Le había dicho ciento de veces que no quería nada de las cosas de su padre. Que áquel en vida ya le había hecho patente la no intención de dejarle tocar sus cosas. Así que no quería hacerlo ahora que sabía que el viejo no podía interponerse.
Nunca habían tenido una relación padre-hijo. No había existido, porque su padre había decidido que no podían entenderse. Él había aceptado la realidad. Sherlock Holmes no era un Holmes del todo. Nunca podría ser tan templado como Mycroft. Nunca había tenido sus aspiraciones ni motivaciones. Después de todo, había querido ser un pirata. Sólo un pirata, desde siempre.

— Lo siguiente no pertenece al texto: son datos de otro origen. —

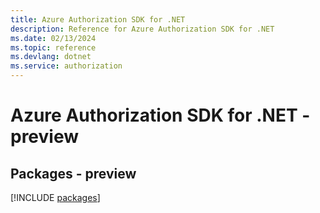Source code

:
 ```yaml
---
title: Azure Authorization SDK for .NET
description: Reference for Azure Authorization SDK for .NET
ms.date: 02/13/2024
ms.topic: reference
ms.devlang: dotnet
ms.service: authorization
---
```

# Azure Authorization SDK for .NET - preview
## Packages - preview
[!INCLUDE [packages](authorization-index.md)]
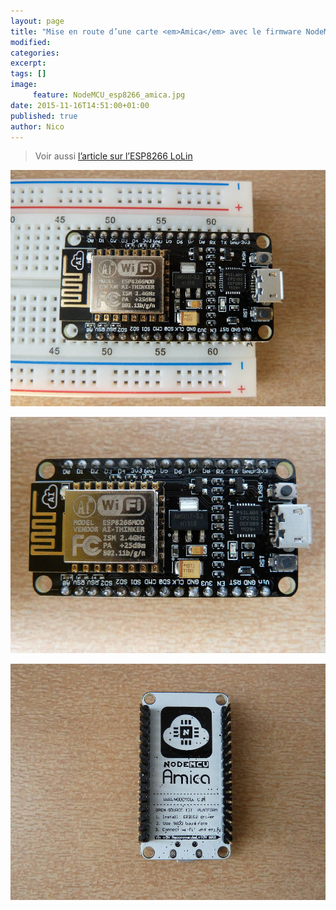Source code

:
 ```yaml
---
layout: page
title: "Mise en route d’une carte <em>Amica</em> avec le firmware NodeMCU et un module WiFi ESP8266"
modified:
categories:
excerpt:
tags: []
image:
     feature: NodeMCU_esp8266_amica.jpg
date: 2015-11-16T14:51:00+01:00
published: true
author: Nico
---
```




> Voir aussi [l’article sur l’ESP8266 LoLin](/NodeMCU_esp8266/)


![](/files/2015-11-16-NodeMCU_esp8266_amica/NodeMCU_esp8266_amica_001_lowres.jpg)

![](/files/2015-11-16-NodeMCU_esp8266_amica/NodeMCU_esp8266_amica_002_lowres.jpg)

![](/files/2015-11-16-NodeMCU_esp8266_amica/NodeMCU_esp8266_amica_003_lowres.jpg)

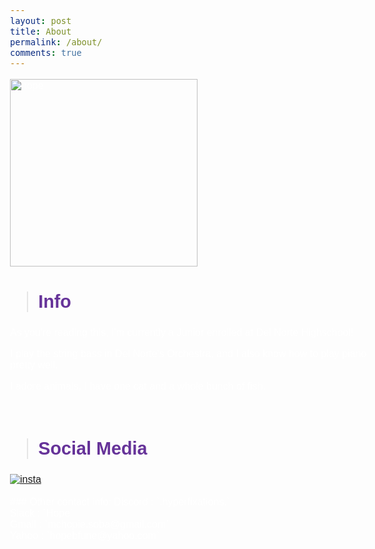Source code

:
 ```yaml
---
layout: post
title: About
permalink: /about/
comments: true
---
```


<img src="/mchopie/images/about/hope.png" alt="hope" width="300">


> ## Info 

As you're reading this, I'm currently a Junior enrolled at Del Norte Highschool! 

I play the string bass in Del Norte's Orchestra, and I also know how to play piano pretty well.

I adore animals, I have one cat and a whole bunch of fish.

<br>

> ## Social Media

<div style="display: flex; flex-wrap: wrap; gap: 10px;">
    <a href="https://www.instagram.com/hopefunee_?igsh=MTE4dDE3eTR6eTZpdg%3D%3D&utm_source=qr">
        <img src="https://img.shields.io/badge/%EF%BC%A9%EF%BD%8E%EF%BD%93%EF%BD%94%EF%BD%81%EF%BD%87%EF%BD%92%EF%BD%81%EF%BD%8D-912a7e?style=for-the-badge&logo=instagram
        " alt="insta">
    </a>
</div>

<br>
### Other contact info: 
Discord : `.hyperfixations.`
<br>
Slack : `Hope` 
<br>
Gmail : `mchopie.soba@gmail.com` 
<br>
Yahoo : `hopebfune@yahoo.com`
<br>



<!-- Google Fonts -->
<link href="https://fonts.googleapis.com/css2?family=Fredoka:wght@400;700&display=swap&family=Quicksand:wght@400;500&display=swap" rel="stylesheet">

<style>
  /* all normal text */
  body {
    font-family: 'Quicksand', sans-serif !important;
    font-size: 1em;
    color: white; /* keep theme text color or change if needed */
  }

  /* headings */
  h1, h2, h3, h4, h5, h6 {
    color: rebeccapurple !important;
    font-weight: bold !important;
    font-family: 'Fredoka', sans-serif !important;
  }

  h1 { font-size: 2.2em !important; }
  h2 { font-size: 1.8em !important; }
  h3 { font-size: 1.4em !important; }
  h4 { font-size: 1.2em !important; }
  h5, h6 { font-size: 1em !important; }
</style>
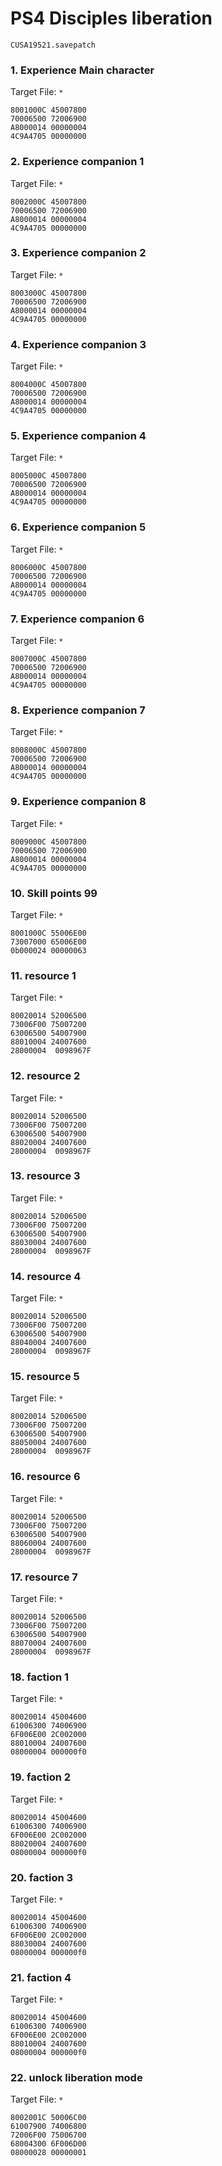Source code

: # PS4 Disciples liberation 

`CUSA19521.savepatch`

### 1. Experience Main character

Target File: `*`

```
8001000C 45007800
70006500 72006900
A8000014 00000004
4C9A4705 00000000
```

### 2. Experience companion 1

Target File: `*`

```
8002000C 45007800
70006500 72006900
A8000014 00000004
4C9A4705 00000000
```

### 3. Experience companion 2

Target File: `*`

```
8003000C 45007800
70006500 72006900
A8000014 00000004
4C9A4705 00000000
```

### 4. Experience companion 3

Target File: `*`

```
8004000C 45007800
70006500 72006900
A8000014 00000004
4C9A4705 00000000
```

### 5. Experience companion 4

Target File: `*`

```
8005000C 45007800
70006500 72006900
A8000014 00000004
4C9A4705 00000000
```

### 6. Experience companion 5

Target File: `*`

```
8006000C 45007800
70006500 72006900
A8000014 00000004
4C9A4705 00000000
```

### 7. Experience companion 6

Target File: `*`

```
8007000C 45007800
70006500 72006900
A8000014 00000004
4C9A4705 00000000
```

### 8. Experience companion 7

Target File: `*`

```
8008000C 45007800
70006500 72006900
A8000014 00000004
4C9A4705 00000000
```

### 9. Experience companion 8

Target File: `*`

```
8009000C 45007800
70006500 72006900
A8000014 00000004
4C9A4705 00000000
```

### 10. Skill points 99

Target File: `*`

```
8001000C 55006E00
73007000 65006E00
0b000024 00000063
```

### 11. resource 1

Target File: `*`

```
80020014 52006500
73006F00 75007200
63006500 54007900
88010004 24007600
28000004  0098967F
```

### 12. resource 2

Target File: `*`

```
80020014 52006500
73006F00 75007200
63006500 54007900
88020004 24007600
28000004  0098967F
```

### 13. resource 3

Target File: `*`

```
80020014 52006500
73006F00 75007200
63006500 54007900
88030004 24007600
28000004  0098967F
```

### 14. resource 4

Target File: `*`

```
80020014 52006500
73006F00 75007200
63006500 54007900
88040004 24007600
28000004  0098967F
```

### 15. resource 5

Target File: `*`

```
80020014 52006500
73006F00 75007200
63006500 54007900
88050004 24007600
28000004  0098967F
```

### 16. resource 6

Target File: `*`

```
80020014 52006500
73006F00 75007200
63006500 54007900
88060004 24007600
28000004  0098967F
```

### 17. resource 7

Target File: `*`

```
80020014 52006500
73006F00 75007200
63006500 54007900
88070004 24007600
28000004  0098967F
```

### 18. faction 1

Target File: `*`

```
80020014 45004600
61006300 74006900
6F006E00 2C002000
88010004 24007600
08000004 000000f0
```

### 19. faction 2

Target File: `*`

```
80020014 45004600
61006300 74006900
6F006E00 2C002000
88020004 24007600
08000004 000000f0
```

### 20. faction 3

Target File: `*`

```
80020014 45004600
61006300 74006900
6F006E00 2C002000
88030004 24007600
08000004 000000f0
```

### 21. faction 4

Target File: `*`

```
80020014 45004600
61006300 74006900
6F006E00 2C002000
88010004 24007600
08000004 000000f0
```

### 22. unlock liberation mode

Target File: `*`

```
8002001C 50006C00
61007900 74006800
72006F00 75006700
68004300 6F006D00
08000028 00000001
```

Sus habilidades fuera de control sólo habían ocasionado largas conversaciones entre sus padres, traducidas en largas estadías en Internados exclusivos y viajes a Francia con sus parientes por parte de su madre. Pero nada parecía hacer cambiar la imagen que tenían de él.
En muchas ocasiones había creído que lo más cercano a un padre, había sido Mycroft mismo. Una idea patética. Pero la única. Y sin ser muy conciente de aquello, había dejado al viejo por su hermano mayor. Le había tomado como la imagen de poder a la que tenía que rebelarse. Mycroft era todo lo que él no era, y mejor. Mycroft era quien se elevaba por sobre él, quien le cuidaba, y de quien debía huir.
Él no quería los discos del viejo, aunque los hubiera deseado en la adolescencia. No los necesitaba, así como su padre nunca necesitó de él. Quizás en el futuro, buscaría la forma de hacerse con uno de los paraguas de Mycroft. Para fastidiarle, para retenerle en la memoria y para dejarle ir en medio de su palacio mental.